A modeling approach reveals a trade-off between competitive suppression and tolerance linked to root architectural traits.

## Key findings

- Higher neighbor density leads to deeper, sparser root architectures with lower shoot biomass.
- Root traits show a trade-off between competitive effect and tolerance, with no globally optimal strategy.
- Evolved root structures impact growth potential and competitive ability in intraspecific scenarios.

## Abstract

Plants' competitive ability involves both suppressing the growth of neighbours (competitive effect) and resisting or tolerating their suppression (competitive response).
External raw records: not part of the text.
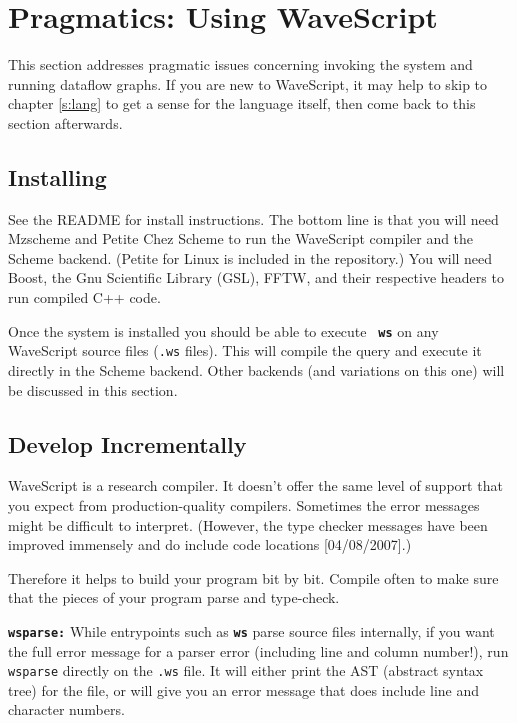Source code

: \documentclass[twocolumn]{report}
\newcommand{\ws}{WaveScript}
\begin{document}
\section{Pragmatics: Using WaveScript}


This section addresses pragmatic issues concerning invoking
the system and running dataflow graphs.  If you are new to WaveScript,
it may help to skip to chapter \ref{s:lang} to get a sense for the
language itself, then come back to this section afterwards.

\subsection*{Installing}

See the README for install instructions.  The bottom line is that you
will need Mzscheme and Petite Chez Scheme to run the WaveScript
compiler and the Scheme backend.  (Petite for Linux is included in the
repository.)  You will need Boost, the Gnu Scientific Library (GSL),
FFTW, and their respective headers to run compiled C++ code.

Once the system is installed you should be able to execute {\bf \tt
  ws} on any WaveScript source files ({\tt .ws} files).  This will
compile the query and execute it directly in the Scheme backend.
Other backends (and variations on this one) will be discussed in this
section.  

\subsection*{Develop Incrementally}

WaveScript is a research compiler.  It doesn't offer the same
level of support that you expect from production-quality
compilers.  Sometimes the error messages might be difficult to
interpret.  (However, the type checker messages have been improved
immensely and do include code locations [04/08/2007].)

Therefore it helps to build your program bit by bit.  Compile often to make
sure that the pieces of your program parse and type-check.

{\tt \bf wsparse:} While entrypoints such as {\tt \bf ws} parse source files
internally, if you want the full error message for a parser error
(including line and column number!), run {\tt wsparse} directly on the
{\tt .ws} file.  It will either print the AST (abstract syntax tree) for the
file, or will give you an error message that does include line and
character numbers.
\end{document}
Competition for below‐ground resources must be related to the ability of plants to acquire these resources, which is mediated by roots and their morphology. However, the role of root architecture in the competitive ability of plants, and in the possible trade‐offs among growth potential, competitive suppression and competition tolerance involved, has not been extensively studied. We used a functional‐structural root model coupled with an evolutionary algorithm to simulate the evolution of root architectures in five scenarios with different plant densities. We asked (1) does selection under different intraspecific competition scenarios result in different root architectures? and (2) do differences in these architectures result in differences in growth potential and competitive ability, that is, competitive effect and response? Our results indicate that as the number of neighbours increases, selection on traits such as branching angles, gravitropism and branching probability results in root architectures that are deeper and sparser, resulting in lower shoot biomass. We also found a difference in competitive ability among architectures, with a trade‐off between resistance to competition on one hand, and competitive effect and maximum productivity (maximum shoot biomass) on the other: there is not a globally optimal strategy. Our findings have implications for management of invasive species, improvement of crop yield and the study of species co‐existence.

We use a modelling approach to simulate the evolution of root architecture under increasing levels of competition. An increase in the number of neighbours results in the evolution of roots that grow deeper and are less dense, causing plants to have lower maximum fitness but increased competition tolerance.